Datasets
Evaluate
def exact_match(entry, output):
return float(output == entry["expected"])
def run_agent(entry):
return my_agent(entry["input"])
summary = st.dataset.evaluate(
ds.id,
run_agent,
scorers=[exact_match],
max_concurrency=4,
)
print(summary.total, summary.passed, summary.failed)Signature
st.dataset.evaluate(
dataset_id: str,
fn: Callable[[dict], Any],
*,
scorers: list[Callable[[dict, Any], float]] | None = None,
split: str | SplitType | None = None,
max_concurrency: int = 1,
trace: bool = True,
) -> EvalSummary| Parameter | Description |
|---|---|
fn | Your agent wrapper. Takes the entry's data dict, returns whatever your agent produced. |
scorers | Functions of (entry_data, output) -> float. Return 1.0 for pass, 0.0 for fail, or anything in between. |
split | Restrict to one SplitType. |
max_concurrency | Entries to run in parallel. Default 1. |
trace | Emit each entry run as a nested trace.
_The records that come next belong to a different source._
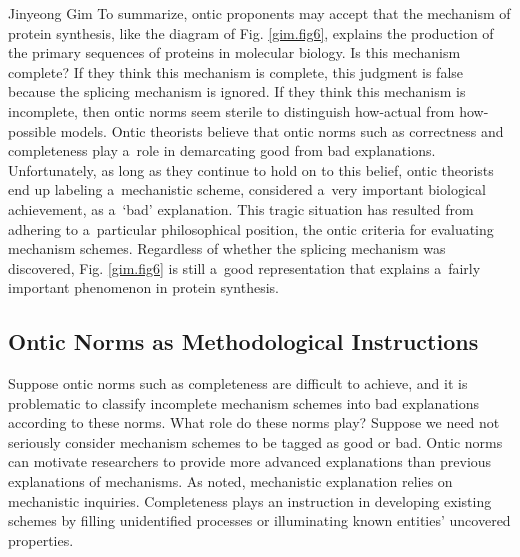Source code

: \begin{artengenv}{Jinyeong Gim}
To summarize, ontic proponents may accept that the mechanism of protein synthesis, like the diagram of Fig. \ref{gim.fig6}, explains the production of the primary sequences of proteins in molecular biology. Is this mechanism complete? If they think this mechanism is complete, this judgment is false because the splicing mechanism is ignored. If they think this mechanism is incomplete, then ontic norms seem sterile to distinguish how-actual from how-possible models. Ontic theorists believe that ontic norms such as correctness and completeness play a~role in demarcating good from bad explanations. Unfortunately, as long as they continue to hold on to this belief, ontic theorists end up labeling a~mechanistic scheme, considered a~very important biological achievement, as a~‘bad' explanation. This tragic situation has resulted from adhering to a~particular philosophical position, the ontic criteria for evaluating mechanism schemes. Regardless of whether the splicing mechanism was discovered, Fig. \ref{gim.fig6} is still a~good representation that explains a~fairly important phenomenon in protein synthesis.

\subsection{Ontic Norms as Methodological Instructions }

Suppose ontic norms such as completeness are difficult to achieve, and it is problematic to classify incomplete mechanism schemes into bad explanations according to these norms. What role do these norms play? Suppose we need not seriously consider mechanism schemes to be tagged as good or bad. Ontic norms can motivate researchers to provide more advanced explanations than previous explanations of mechanisms. As noted, mechanistic explanation relies on mechanistic inquiries. Completeness plays an instruction in developing existing schemes by filling unidentified processes or illuminating known entities' uncovered properties.


\end{artengenv}
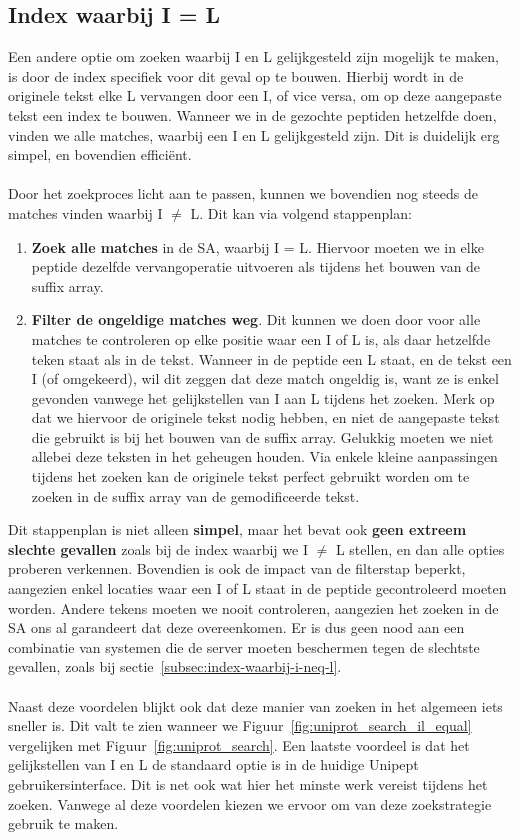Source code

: \subsection{Index waarbij I = L}
Een andere optie om zoeken waarbij I en L gelijkgesteld zijn mogelijk te maken, is door de index specifiek voor dit geval op te bouwen.
Hierbij wordt in de originele tekst elke L vervangen door een I, of vice versa, om op deze aangepaste tekst een index te bouwen.
Wanneer we in de gezochte peptiden hetzelfde doen, vinden we alle matches, waarbij een I en L gelijkgesteld zijn.
Dit is duidelijk erg simpel, en bovendien efficiënt.
\\ \\
Door het zoekproces licht aan te passen, kunnen we bovendien nog steeds de matches vinden waarbij I $\neq$ L\@.
Dit kan via volgend stappenplan:
\begin{enumerate}
    \item \textbf{Zoek alle matches} in de SA, waarbij I = L\@.
    Hiervoor moeten we in elke peptide dezelfde vervangoperatie uitvoeren als tijdens het bouwen van de suffix array.
    \item \textbf{Filter de ongeldige matches weg}.
    Dit kunnen we doen door voor alle matches te controleren op elke positie waar een I of L is, als daar hetzelfde teken staat als in de tekst.
    Wanneer in de peptide een L staat, en de tekst een I (of omgekeerd), wil dit zeggen dat deze match ongeldig is, want ze is enkel gevonden vanwege het gelijkstellen van I aan L tijdens het zoeken.
    Merk op dat we hiervoor de originele tekst nodig hebben, en niet de aangepaste tekst die gebruikt is bij het bouwen van de suffix array.
    Gelukkig moeten we niet allebei deze teksten in het geheugen houden.
    Via enkele kleine aanpassingen tijdens het zoeken kan de originele tekst perfect gebruikt worden om te zoeken in de suffix array van de gemodificeerde tekst.
\end{enumerate}

Dit stappenplan is niet alleen \textbf{simpel}, maar het bevat ook \textbf{geen extreem slechte gevallen} zoals bij de index waarbij we I $\neq$ L stellen, en dan alle opties proberen verkennen.
Bovendien is ook de impact van de filterstap beperkt, aangezien enkel locaties waar een I of L staat in de peptide gecontroleerd moeten worden.
Andere tekens moeten we nooit controleren, aangezien het zoeken in de SA ons al garandeert dat deze overeenkomen.
Er is dus geen nood aan een combinatie van systemen die de server moeten beschermen tegen de slechtste gevallen, zoals bij sectie~\ref{subsec:index-waarbij-i-neq-l}.
\\ \\
Naast deze voordelen blijkt ook dat deze manier van zoeken in het algemeen iets sneller is.
Dit valt te zien wanneer we Figuur~\ref{fig:uniprot_search_il_equal} vergelijken met Figuur~\ref{fig:uniprot_search}.
Een laatste voordeel is dat het gelijkstellen van I en L de standaard optie is in de huidige Unipept gebruikersinterface.
Dit is net ook wat hier het minste werk vereist tijdens het zoeken.
Vanwege al deze voordelen kiezen we ervoor om van deze zoekstrategie gebruik te maken.

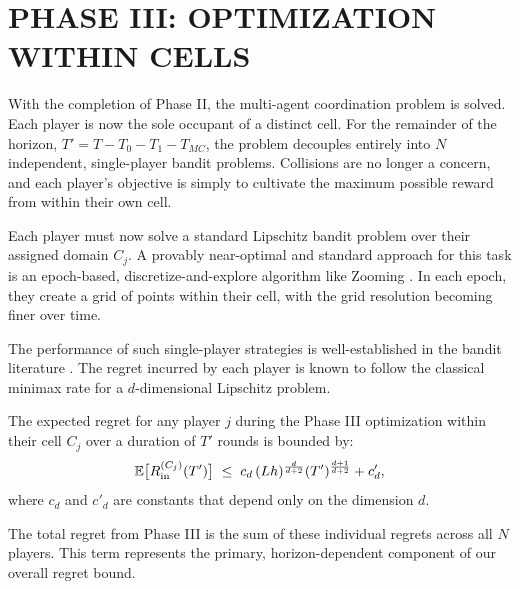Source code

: 

\section{PHASE III: OPTIMIZATION WITHIN CELLS}
\label{sec:phase3}

With the completion of Phase II, the multi-agent coordination problem is solved. Each player is now the sole occupant of a distinct cell. For the remainder of the horizon, $T' = T - T_0 - T_1 - T_{MC}$, the problem decouples entirely into $N$ independent, single-player bandit problems. Collisions are no longer a concern, and each player's objective is simply to cultivate the maximum possible reward from within their own cell.

Each player must now solve a standard Lipschitz bandit problem over their assigned domain $C_j$. A provably near-optimal and standard approach for this task is an epoch-based, discretize-and-explore algorithm like Zooming \citep{Kleinberg}. In each epoch, they create a grid of points within their cell, with the grid resolution becoming finer over time.

The performance of such single-player strategies is well-established in the bandit literature \citep{bubeck2012regret,slivkins2019introduction}. The regret incurred by each player is known to follow the classical minimax rate for a $d$-dimensional Lipschitz problem.

\begin{proposition}
\label{prop:in-cell}
The expected regret for any player $j$ during the Phase III optimization within their cell $C_j$ over a duration of $T'$ rounds is bounded by:
\[
\EE\big[R_{\mathrm{in}}^{(C_j)}(T')\big] \;\le\; c_d\, (Lh)^{\frac{d}{d+2}} (T')^{\frac{d+1}{d+2}} + c'_d,
\]
where $c_d$ and $c'_d$ are constants that depend only on the dimension $d$.
\end{proposition}

The total regret from Phase III is the sum of these individual regrets across all $N$ players. This term represents the primary, horizon-dependent component of our overall regret bound. 
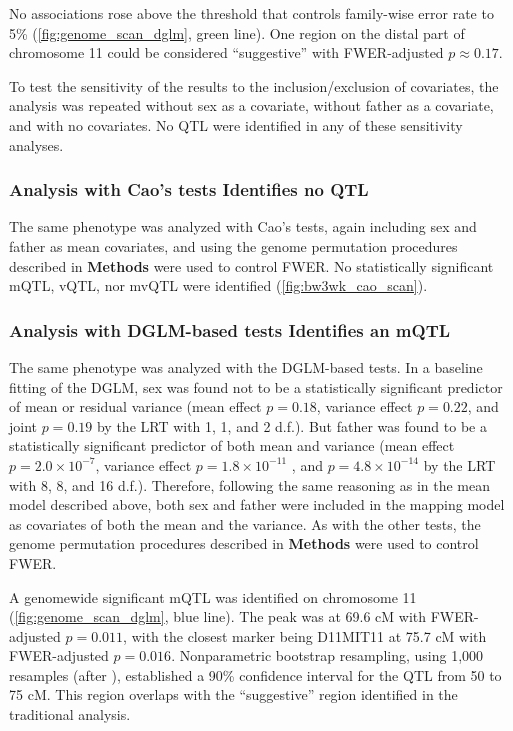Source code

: No associations rose above the threshold that controls family-wise error rate to 5\% (\autoref{fig:genome_scan_dglm}, green line).
One region on the distal part of chromosome 11 could be considered ``suggestive'' with FWER-adjusted $p \approx 0.17$.

To test the sensitivity of the results to the inclusion/exclusion of covariates, the analysis was repeated without sex as a covariate, without father as a covariate, and with no covariates.
No QTL were identified in any of these sensitivity analyses.

\subsubsection{Analysis with Cao's tests Identifies no QTL}
The same phenotype was analyzed with Cao's tests, again including sex and father as mean covariates, and using the genome permutation procedures described in \textbf{Methods} were used to control FWER.
No statistically significant mQTL, vQTL, nor mvQTL were identified (\autoref{fig:bw3wk_cao_scan}).

\subsubsection{Analysis with DGLM-based tests Identifies an mQTL}
The same phenotype was analyzed with the DGLM-based tests.
In a baseline fitting of the DGLM, sex was found not to be a statistically significant predictor of mean or residual variance (mean effect $p = 0.18$, variance effect $p = 0.22$, and joint $p = 0.19$ by the LRT with 1, 1, and 2 d.f.).
But father was found to be a statistically significant predictor of both mean and variance (mean effect $p = 2.0 \times 10^{-7}$, variance effect $p = 1.8 \times 10^{-11}$ , and $p = 4.8 \times 10^{-14}$ by the LRT with 8, 8, and 16 d.f.).
Therefore, following the same reasoning as in the mean model described above, both sex and father were included in the mapping model as covariates of both the mean and the variance.
As with the other tests, the genome permutation procedures described in \textbf{Methods} were used to control FWER.

A genomewide significant mQTL was identified on chromosome 11 (\autoref{fig:genome_scan_dglm}, blue line).
The peak was at 69.6 cM with FWER-adjusted $p=0.011$, with the closest marker being D11MIT11 at 75.7 cM with FWER-adjusted $p=0.016$.
Nonparametric bootstrap resampling, using 1,000 resamples (after \citealt{Visscher1996}), established a 90\% confidence interval for the QTL from 50 to 75 cM.
This region overlaps with the ``suggestive'' region identified in the traditional analysis.


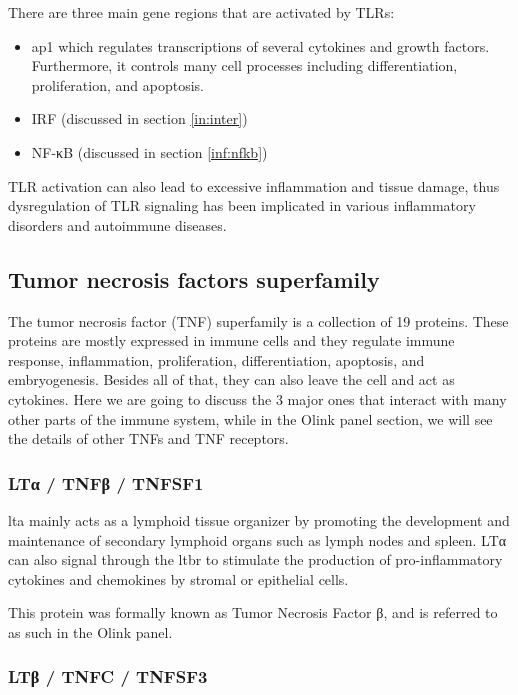 There are three main gene regions that are activated by TLRs:

\begin{itemize}
    \item \gls{ap1} which regulates transcriptions of several cytokines and growth factors. Furthermore, it controls many cell processes including differentiation, proliferation, and apoptosis.    
    \item IRF (discussed in section \ref{in:inter}) 
    \item NF-κB (discussed in section \ref{inf:nfkb})
\end{itemize}

TLR activation can also lead to excessive inflammation and tissue damage, thus dysregulation of TLR signaling has been implicated in various inflammatory disorders and autoimmune diseases.

\subsection{Tumor necrosis factors superfamily}
\label{in:tnf}

The tumor necrosis factor (TNF) superfamily is a collection of 19 proteins. These proteins are mostly expressed in immune cells and they regulate immune response, inflammation, proliferation, differentiation, apoptosis, and embryogenesis. Besides all of that, they can also leave the cell and act as cytokines. Here we are going to discuss the 3 major ones that interact with many other parts of the immune system, while in the Olink panel section, we will see the details of other TNFs and TNF receptors.


\subsubsection{LTα / TNFβ / TNFSF1}
\label{inf:tnfb}

\gls{lta} mainly acts as a lymphoid tissue organizer by promoting the development and maintenance of secondary lymphoid organs such as lymph nodes and spleen. LTα can also signal through the \gls{ltbr} to stimulate the production of pro-inflammatory cytokines and chemokines by stromal or epithelial cells.

This protein was formally known as Tumor Necrosis Factor β, and is referred to as such in the Olink panel.

\subsubsection{LTβ / TNFC / TNFSF3}

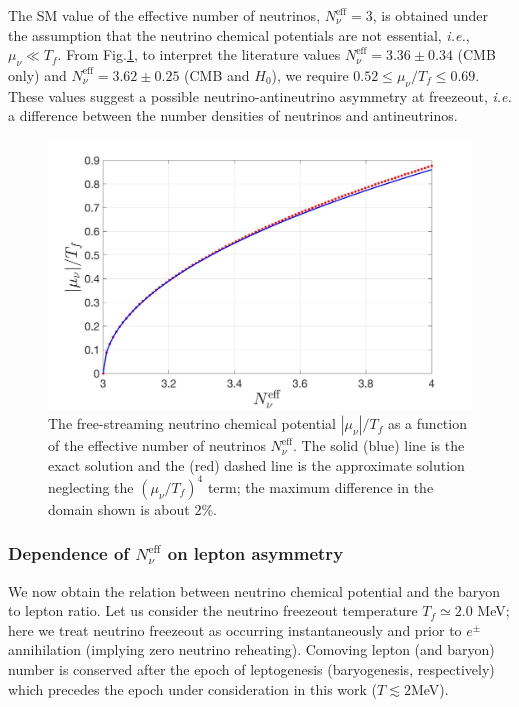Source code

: The SM value of the effective number of neutrinos, $N_\nu^{\mathrm{eff}}=3$, is obtained under the assumption that the neutrino chemical potentials are not essential, {\it i.e.\/}, $\mu_\nu\ll T_f$. From Fig.\;\ref{Chemical_Potential_Neff}, to interpret the literature values $N_\nu^{\mathrm{eff}}=3.36\pm0.34$ (CMB only) and $N_\nu^{\mathrm{eff}}= 3.62\pm0.25$ (CMB and $H_0$), we require $0.52\leqslant\mu_\nu/T_f\leqslant0.69$. These values suggest  a possible neutrino-antineutrino asymmetry at freezeout, {\it i.e.\/} a difference between the number densities of neutrinos and antineutrinos.
\begin{figure}[t]
\begin{center}
\includegraphics[width=\textwidth]{./plots/Chemical_Potential_Neff}
\caption{The free-streaming neutrino chemical potential $|\mu_\nu|/T_f$ as a function of the effective number of neutrinos $N_\nu^{\mathrm{eff}}$. The solid (blue) line is the exact solution and the (red) dashed line is the approximate solution neglecting the $(\mu_\nu/T_f)^4$ term; the maximum difference in the domain shown is about $2\%$.}
\label{Chemical_Potential_Neff}
\end{center}
\end{figure}



\subsubsection{Dependence of $N_\nu^{\mathrm{eff}}$ on lepton asymmetry}
We now obtain the relation between neutrino chemical potential and the baryon to lepton ratio. Let us consider the neutrino freezeout temperature $T_f\simeq 2.0$ MeV; here we treat neutrino freezeout as occurring instantaneously and prior to $e^\pm$ annihilation (implying zero neutrino reheating). Comoving lepton (and baryon) number is conserved after the epoch of leptogenesis (baryogenesis, respectively) which precedes the epoch  under consideration in this work ($T\lesssim 2$\;MeV). %

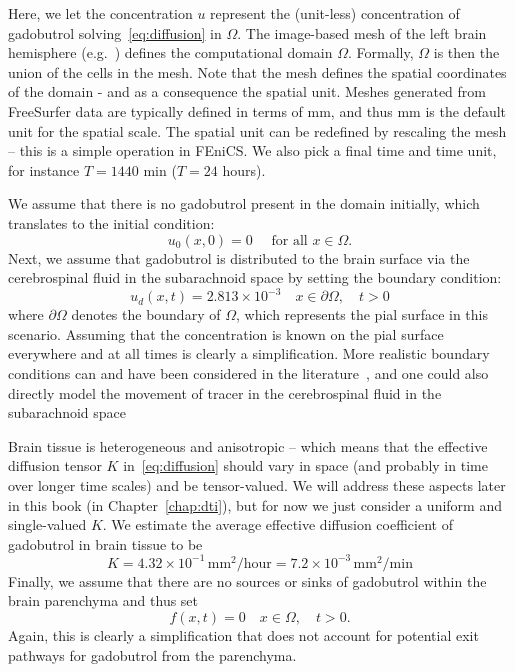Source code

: Here, we let the concentration $u$ represent the (unit-less)
concentration of gadobutrol solving~\eqref{eq:diffusion} in
$\Omega$. The image-based mesh of the left brain hemisphere
(e.g.~) defines the computational domain
$\Omega$. Formally, $\Omega$ is then the union of the cells in the
mesh. Note that the mesh defines the spatial coordinates of the domain
- and as a consequence the spatial unit. Meshes generated from
FreeSurfer data are typically defined in terms of mm, and thus mm is
the default unit for the spatial scale. The spatial unit can be
redefined by rescaling the mesh -- this is a simple operation in
FEniCS. We also pick a final time and time unit, for instance $T =
1440$ min ($T = 24$ hours).

We assume that there is no gadobutrol present in the domain initially,
which translates to the initial condition:
\begin{equation}
  \label{eq:chp3:ic}
  u_0(x, 0) = 0 \quad \text{ for all } x \in \Omega.
\end{equation}
Next, we assume that gadobutrol is distributed to the brain surface
via the cerebrospinal fluid in the subarachnoid space by setting the
boundary condition:
\begin{equation}
  \label{eq:chp3:bc}
  u_d(x, t) = 2.813 \times 10^{-3} \quad x \in \partial \Omega, \quad t > 0
\end{equation}
where $\partial \Omega$ denotes the boundary of $\Omega$, which
represents the pial surface in this scenario. Assuming that the
concentration is known on the pial surface everywhere and at all times
is clearly a simplification. More realistic boundary conditions can
and have been considered in the literature~\cite{valnes2020apparent,
  croci2019uncertainty}, and one could also directly model the
movement of tracer in the cerebrospinal fluid in the subarachnoid
space~\cite{haga2017numerical,pizzichelli2017numerical}

Brain tissue is heterogeneous and anisotropic -- which means that the
effective diffusion tensor $K$ in~\eqref{eq:diffusion} should vary in
space (and probably in time over longer time scales) and be
tensor-valued. We will address these aspects later in this book (in
Chapter~\ref{chap:dti}), but for now we just consider a uniform and
single-valued $K$. We estimate the
average effective diffusion coefficient of gadobutrol in brain tissue
to be
\begin{equation}
  K  
  = 4.32 \times 10^{-1} \, \text{mm$^2$/hour}
  = 7.2 \times 10^{-3} \, \text{mm$^2$/min}
\end{equation}
Finally, we assume that there are no sources or sinks of gadobutrol
within the brain parenchyma and thus set
\begin{equation}
  f(x, t) = 0 \quad x \in \Omega, \quad t > 0.
\end{equation}
Again, this is clearly a simplification that does not account for
potential exit pathways for gadobutrol from the parenchyma.

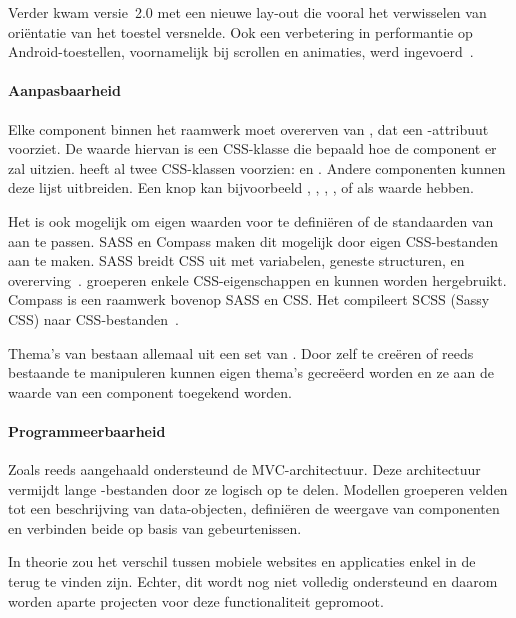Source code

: Verder kwam versie~2.0 met een nieuwe lay-out  die vooral het verwisselen van oriëntatie van het toestel versnelde.  
Ook een verbetering in performantie op Android-toestellen,  voornamelijk bij scrollen en animaties,  werd ingevoerd~\cite{Inc.}.

\paragraph{Aanpasbaarheid}
\label{sec:sencha-aanpasbaarheid}
Elke component binnen het raamwerk moet overerven van , dat een -attribuut voorziet.  
De waarde hiervan is een CSS-klasse die bepaald hoe de component er zal uitzien.  
\st{} heeft al twee CSS-klassen voorzien:   en .  
Andere componenten kunnen deze lijst uitbreiden.  
Een knop kan bijvoorbeeld ,  ,  ,  ,   of  als  waarde hebben.

Het is ook mogelijk om eigen waarden voor  te definiëren of de standaarden van \st{} aan te passen.  
SASS en Compass maken dit mogelijk door eigen CSS-bestanden aan te maken.  
SASS breidt CSS uit met variabelen,  geneste structuren,  en overerving~\cite{Eppstein2013}.  
 groeperen enkele CSS-eigenschappen en kunnen worden hergebruikt.  
Compass is een raamwerk bovenop SASS en CSS.  
Het compileert SCSS (Sassy CSS) naar CSS-bestanden~\cite{Eppstein2013a}.        

Thema's van \st{} bestaan allemaal uit een set van .  
Door zelf  te creëren of reeds bestaande te manipuleren kunnen eigen thema's gecreëerd worden en ze aan de  waarde van een component toegekend worden.

\paragraph{Programmeerbaarheid}
\label{sec:sencha-programmeerbaarheid}
Zoals reeds aangehaald ondersteund \st{} de MVC-architectuur.  
Deze architectuur vermijdt lange \js{}-bestanden door ze logisch op te delen.  
Modellen groeperen velden tot een beschrijving van data-objecten,  definiëren de weergave van componenten en  verbinden beide op basis van gebeurtenissen.

In theorie zou het verschil tussen mobiele websites en applicaties enkel in de  terug te vinden zijn.  
Echter,  dit wordt nog niet volledig ondersteund en daarom worden aparte projecten voor deze functionaliteit gepromoot.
Default True. |
Scorer
def contains_keyword(entry: dict, output) -> float:
return 1.0 if "refund" in str(output).lower() else 0.0The runner aggregates the mean per scorer into EvalSummary.scores.
EvalSummary
| Field | Type |
|---|---|
dataset_id | str |
dataset_name | str |
total | int |
passed | int — every scorer >= 0.5 |
failed | int — any scorer < 0.5 |
error_count | int — fn raised |
avg_duration_ms | float |
scores | dict[str, float] — mean per scorer |
results | tuple[EvalResult, ...] |
Each EvalResult carries entry_id, input_data, expected, actual, scores, passed, error, trace_id, duration_ms. With trace=True, trace_id links to the trace in the dashboard.